BEGIN
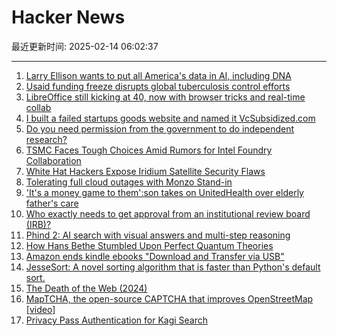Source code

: # Hacker News

最近更新时间: 2025-02-14 06:02:37

--- 
1. [Larry Ellison wants to put all America's data in AI, including DNA](https://www.theregister.com/2025/02/12/larry_ellison_wants_all_data/) 
2. [Usaid funding freeze disrupts global tuberculosis control efforts](https://www.cidrap.umn.edu/tuberculosis/usaid-funding-freeze-disrupts-global-tuberculosis-control-efforts) 
3. [LibreOffice still kicking at 40, now with browser tricks and real-time collab](https://www.theregister.com/2025/02/13/libreoffice_wasm_zetaoffice/) 
4. [I built a failed startups goods website and named it VcSubsidized.com](https://vcsubsidized.com/) 
5. [Do you need permission from the government to do independent research?](https://dynomight.net/irb/) 
6. [TSMC Faces Tough Choices Amid Rumors for Intel Foundry Collaboration](https://techsoda.substack.com/p/tsmc-faces-tough-choices-amid-rumors) 
7. [White Hat Hackers Expose Iridium Satellite Security Flaws](https://spectrum.ieee.org/iridium-satellite) 
8. [Tolerating full cloud outages with Monzo Stand-in](https://monzo.com/blog/tolerating-full-cloud-outages-with-monzo-stand-in) 
9. ['It's a money game to them':son takes on UnitedHealth over elderly father's care](https://www.theguardian.com/us-news/2025/feb/13/unitedhealth-lawsuit-elderly-patients-care) 
10. [Who exactly needs to get approval from an institutional review board (IRB)?](https://dynomight.net/irb/) 
11. [Phind 2: AI search with visual answers and multi-step reasoning](https://www.phind.com/blog/phind-2) 
12. [How Hans Bethe Stumbled Upon Perfect Quantum Theories](https://www.quantamagazine.org/how-hans-bethe-stumbled-upon-perfect-quantum-theories-20250212/) 
13. [Amazon ends kindle ebooks "Download and Transfer via USB"](https://goodereader.com/blog/kindle/amazon-removing-download-and-transfer-on-the-kindle-feb-26th) 
14. [JesseSort: A novel sorting algorithm that is faster than Python's default sort.](https://github.com/lewj85/jessesort) 
15. [The Death of the Web (2024)](https://garry.net/posts/the-death-of-the-web) 
16. [MapTCHA, the open-source CAPTCHA that improves OpenStreetMap [video]](https://fosdem.org/2025/schedule/event/fosdem-2025-5879-maptcha-the-open-source-captcha-that-improves-openstreetmap/) 
17. [Privacy Pass Authentication for Kagi Search](https://blog.kagi.com/kagi-privacy-pass) 
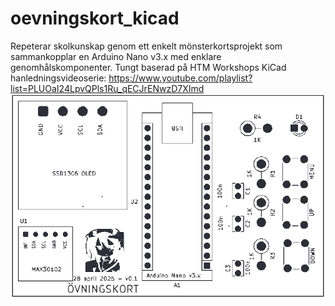 # oevningskort_kicad
Repeterar skolkunskap genom ett enkelt mönsterkortsprojekt som sammankopplar en Arduino Nano v3.x med enklare genomhålskomponenter.
Tungt baserad på HTM Workshops KiCad hanledningsvideoserie: https://www.youtube.com/playlist?list=PLUOaI24LpvQPls1Ru_qECJrENwzD7XImd
![Bild som representerar en förhandsvisning av mönsterkortet från PCB-tillverkaren Aislers mönsterkortsbyggare.](./oevningskort_aisler.png)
END
# [Try it]
Leaving the pictures aside, transcribe exactly the lines from the one containing "11. [Phind 2: AI" to the final line of the entries above, both ends included.

# [Answer for this exercise]
11. [Phind 2: AI search with visual answers and multi-step reasoning](https://www.phind.com/blog/phind-2) 
12. [How Hans Bethe Stumbled Upon Perfect Quantum Theories](https://www.quantamagazine.org/how-hans-bethe-stumbled-upon-perfect-quantum-theories-20250212/) 
13. [Amazon ends kindle ebooks "Download and Transfer via USB"](https://goodereader.com/blog/kindle/amazon-removing-download-and-transfer-on-the-kindle-feb-26th) 
14. [JesseSort: A novel sorting algorithm that is faster than Python's default sort.](https://github.com/lewj85/jessesort) 
15. [The Death of the Web (2024)](https://garry.net/posts/the-death-of-the-web) 
16. [MapTCHA, the open-source CAPTCHA that improves OpenStreetMap [video]](https://fosdem.org/2025/schedule/event/fosdem-2025-5879-maptcha-the-open-source-captcha-that-improves-openstreetmap/) 
17. [Privacy Pass Authentication for Kagi Search](https://blog.kagi.com/kagi-privacy-pass) 
 # oevningskort_kicad
Repeterar skolkunskap genom ett enkelt mönsterkortsprojekt som sammankopplar en Arduino Nano v3.x med enklare genomhålskomponenter.
Tungt baserad på HTM Workshops KiCad hanledningsvideoserie: https://www.youtube.com/playlist?list=PLUOaI24LpvQPls1Ru_qECJrENwzD7XImd
![Bild som representerar en förhandsvisning av mönsterkortet från PCB-tillverkaren Aislers mönsterkortsbyggare.](./oevningskort_aisler.png)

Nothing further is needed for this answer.